Les otaries ne tardent pas à approcher et le spectacle est hallucinant, inoubliable, magique !

Les otaries viennent jouer en me frôlant jusqu'à les toucher. Leurs accélérations sont  phénoménales mais lorsque je plonge en leur compagnie, elles prennent la pose pour la photo, je suis émerveillé. Le jeu pourrait durer des heures car elles ne se lassent pas de tourner, se tordre telles des contorsionnistes et me foncer dessus pour m’éviter au dernier moment, incroyable… Voilà certainement un des plus beaux moments du voyage, Ces mammifères sont extraordinaires, il y en même un qui ramasse dans sa gueule un morceau de corail pour me l’apporter et lorsque je descends au fond, il approche son museau à quelques centimètres de mon visage. Dix secondes plus tard, il accélère comme une flèche pour revenir par derrière ou par-dessous ! Et lorsque je sors la tête de l'eau pour regarder la rive toute proche, des dizaines de lions de mer se dorent la pilule au soleil, à quelques mètres de mon masque, quel spectacle ! Je suis émerveillé, il faut vraiment que Pascale voit ça !

 

Je sais qu’elle n’a pas peur lorsque le spectacle occupe toute son attention, c’est ce qui s’est passé avec les tortues… Avec les lions de mer ou les otaries, c’est absolument extraordinaire, ils vont si vite, ils nous tournent autour, plongent, puis remontent en prenant des pauses coquasses avant de reprendre une respiration… Ce que j’ai remarqué, c’est qu’ils restent toujours dans le même zone, inutile de nager des kilomètres, si tu en trouves un, tu peux rester un bon moment sans te déplacer, le spectacle est garanti. Il faut qu’elle vive ce moment.
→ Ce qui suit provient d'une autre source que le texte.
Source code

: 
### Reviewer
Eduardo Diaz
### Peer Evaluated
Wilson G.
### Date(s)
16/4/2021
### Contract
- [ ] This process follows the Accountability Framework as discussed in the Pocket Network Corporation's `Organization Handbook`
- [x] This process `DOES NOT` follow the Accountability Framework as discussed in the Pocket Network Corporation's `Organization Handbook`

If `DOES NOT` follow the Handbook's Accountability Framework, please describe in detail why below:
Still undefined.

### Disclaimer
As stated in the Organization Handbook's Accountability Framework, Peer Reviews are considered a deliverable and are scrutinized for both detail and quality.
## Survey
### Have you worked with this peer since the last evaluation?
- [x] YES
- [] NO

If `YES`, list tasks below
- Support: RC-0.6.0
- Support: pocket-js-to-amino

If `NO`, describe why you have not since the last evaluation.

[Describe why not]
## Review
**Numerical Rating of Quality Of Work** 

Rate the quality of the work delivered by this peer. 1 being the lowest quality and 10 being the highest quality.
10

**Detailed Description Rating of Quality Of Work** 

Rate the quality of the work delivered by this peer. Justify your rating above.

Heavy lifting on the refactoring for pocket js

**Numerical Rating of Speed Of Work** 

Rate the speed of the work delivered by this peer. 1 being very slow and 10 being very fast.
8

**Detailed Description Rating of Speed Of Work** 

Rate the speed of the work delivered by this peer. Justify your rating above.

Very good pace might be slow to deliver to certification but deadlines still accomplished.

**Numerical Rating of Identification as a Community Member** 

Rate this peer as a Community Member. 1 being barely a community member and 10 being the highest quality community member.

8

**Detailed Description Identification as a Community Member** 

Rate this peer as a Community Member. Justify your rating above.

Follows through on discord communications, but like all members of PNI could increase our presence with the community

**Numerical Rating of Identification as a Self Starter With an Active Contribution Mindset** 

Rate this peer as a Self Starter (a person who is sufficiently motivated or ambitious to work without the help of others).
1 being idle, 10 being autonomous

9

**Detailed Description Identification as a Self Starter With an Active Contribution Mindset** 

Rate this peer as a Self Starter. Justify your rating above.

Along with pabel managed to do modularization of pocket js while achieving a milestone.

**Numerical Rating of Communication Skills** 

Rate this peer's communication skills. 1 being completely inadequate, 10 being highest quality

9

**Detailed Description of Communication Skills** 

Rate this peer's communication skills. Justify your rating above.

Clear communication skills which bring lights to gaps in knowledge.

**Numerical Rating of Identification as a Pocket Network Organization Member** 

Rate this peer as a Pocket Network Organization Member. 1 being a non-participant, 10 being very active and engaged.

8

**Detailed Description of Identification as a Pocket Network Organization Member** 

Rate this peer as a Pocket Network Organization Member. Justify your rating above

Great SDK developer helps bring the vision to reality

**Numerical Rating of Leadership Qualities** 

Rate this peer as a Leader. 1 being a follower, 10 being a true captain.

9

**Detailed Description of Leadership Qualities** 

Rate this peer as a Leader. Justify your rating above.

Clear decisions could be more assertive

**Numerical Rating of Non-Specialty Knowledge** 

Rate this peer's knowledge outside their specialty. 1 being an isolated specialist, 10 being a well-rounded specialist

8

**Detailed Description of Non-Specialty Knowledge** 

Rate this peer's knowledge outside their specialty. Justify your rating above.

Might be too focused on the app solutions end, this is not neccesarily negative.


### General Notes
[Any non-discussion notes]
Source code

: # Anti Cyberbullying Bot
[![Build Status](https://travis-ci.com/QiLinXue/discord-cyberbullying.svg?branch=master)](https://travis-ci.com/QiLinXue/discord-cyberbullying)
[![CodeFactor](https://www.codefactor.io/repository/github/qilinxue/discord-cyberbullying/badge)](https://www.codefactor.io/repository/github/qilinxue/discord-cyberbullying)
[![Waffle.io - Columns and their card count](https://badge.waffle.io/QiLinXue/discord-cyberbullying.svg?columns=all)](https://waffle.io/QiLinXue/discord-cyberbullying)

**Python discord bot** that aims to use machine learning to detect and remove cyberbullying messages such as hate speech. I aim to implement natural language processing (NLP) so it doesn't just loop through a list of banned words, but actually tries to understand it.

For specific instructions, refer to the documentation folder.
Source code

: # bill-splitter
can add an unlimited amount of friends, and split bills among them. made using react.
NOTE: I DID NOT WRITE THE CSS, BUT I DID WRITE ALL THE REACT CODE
Un requin passe nonchalamment en bas du tombant à 15m de profondeur  et je prends en photos des perroquets à bosse et un banc de chirurgiens. C’est vrai qu’il serait sympathique qu’il n’y ait pas de squale lorsque Pascale plongera, nous verrons…

Toute l’animosité contre notre guide a disparue, merci les lions de mer ! Ah, Maël, si tu avais pu être avec moi, que d’émotions mon fils !
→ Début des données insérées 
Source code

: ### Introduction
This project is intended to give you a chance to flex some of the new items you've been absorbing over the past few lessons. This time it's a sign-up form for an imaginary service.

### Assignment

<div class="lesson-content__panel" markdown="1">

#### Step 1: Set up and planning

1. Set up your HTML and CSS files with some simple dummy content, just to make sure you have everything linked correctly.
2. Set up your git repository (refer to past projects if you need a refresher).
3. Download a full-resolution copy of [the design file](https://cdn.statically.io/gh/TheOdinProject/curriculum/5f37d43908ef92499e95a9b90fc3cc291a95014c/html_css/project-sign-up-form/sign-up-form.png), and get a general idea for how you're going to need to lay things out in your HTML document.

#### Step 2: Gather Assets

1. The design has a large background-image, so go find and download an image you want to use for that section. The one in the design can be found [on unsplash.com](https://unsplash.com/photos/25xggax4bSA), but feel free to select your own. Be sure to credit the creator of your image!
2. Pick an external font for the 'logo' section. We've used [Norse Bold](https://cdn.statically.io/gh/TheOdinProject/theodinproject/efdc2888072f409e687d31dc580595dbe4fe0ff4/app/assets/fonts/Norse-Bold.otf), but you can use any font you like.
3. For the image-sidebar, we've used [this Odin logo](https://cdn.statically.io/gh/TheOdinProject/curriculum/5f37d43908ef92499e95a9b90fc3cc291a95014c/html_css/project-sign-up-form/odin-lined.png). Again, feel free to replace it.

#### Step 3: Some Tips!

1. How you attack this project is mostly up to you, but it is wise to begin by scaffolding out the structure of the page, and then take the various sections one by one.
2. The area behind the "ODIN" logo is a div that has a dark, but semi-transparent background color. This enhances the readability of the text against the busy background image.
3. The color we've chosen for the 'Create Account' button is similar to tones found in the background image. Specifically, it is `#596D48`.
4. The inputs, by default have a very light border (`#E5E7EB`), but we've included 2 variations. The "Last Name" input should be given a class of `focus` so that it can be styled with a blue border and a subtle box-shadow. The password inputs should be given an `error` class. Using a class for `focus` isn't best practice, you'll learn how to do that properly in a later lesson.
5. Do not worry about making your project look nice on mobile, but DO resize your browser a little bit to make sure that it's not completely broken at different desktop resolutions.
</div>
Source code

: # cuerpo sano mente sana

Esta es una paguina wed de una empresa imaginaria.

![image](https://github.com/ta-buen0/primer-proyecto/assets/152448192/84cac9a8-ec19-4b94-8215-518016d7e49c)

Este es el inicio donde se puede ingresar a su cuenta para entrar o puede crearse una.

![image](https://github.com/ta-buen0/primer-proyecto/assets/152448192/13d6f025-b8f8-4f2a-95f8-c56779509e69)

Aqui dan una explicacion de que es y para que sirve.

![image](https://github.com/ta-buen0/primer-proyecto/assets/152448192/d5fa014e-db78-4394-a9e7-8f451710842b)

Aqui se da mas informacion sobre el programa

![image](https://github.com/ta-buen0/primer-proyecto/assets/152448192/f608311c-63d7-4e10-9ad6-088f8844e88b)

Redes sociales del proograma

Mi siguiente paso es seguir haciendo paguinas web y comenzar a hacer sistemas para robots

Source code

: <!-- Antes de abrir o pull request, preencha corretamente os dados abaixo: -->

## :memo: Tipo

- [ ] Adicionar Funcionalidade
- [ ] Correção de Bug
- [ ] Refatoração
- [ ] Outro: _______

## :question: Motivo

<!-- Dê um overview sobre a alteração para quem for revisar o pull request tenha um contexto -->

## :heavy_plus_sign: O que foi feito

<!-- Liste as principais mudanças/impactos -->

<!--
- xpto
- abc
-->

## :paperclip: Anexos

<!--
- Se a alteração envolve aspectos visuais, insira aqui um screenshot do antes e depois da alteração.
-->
Tout le monde se changent et regardent les photos prises pendant que la vedette lève l’ancre. 2 heures plus tard, nous débarquons à Puerto Ayora et retrouvons Badinguet pour un repas délicieux et une vraie bonne nuit sans se tromper d’heure !

 

10/04/10

Réveil matinal, nous devrions avoir la visite des autorités depuis 3 jours mais aucun uniforme à l’horizon pour le moment, pourvu que ça dure… Nous connaissons les prix, 100 $ par personne pour l’entrée du  bateau dans le parc national, 150$ de commission pour l’agent, 82 et 10$ pour le capitaine et la douane, bref, plus tard ce sera, mieux  ce sera ! Il est tout de même curieux que personne ne ous soit encore tombé dessus. Je pense qu’ils passent tous les matins et nous ne sommes jamais à bord le matin, eh, eh, eh !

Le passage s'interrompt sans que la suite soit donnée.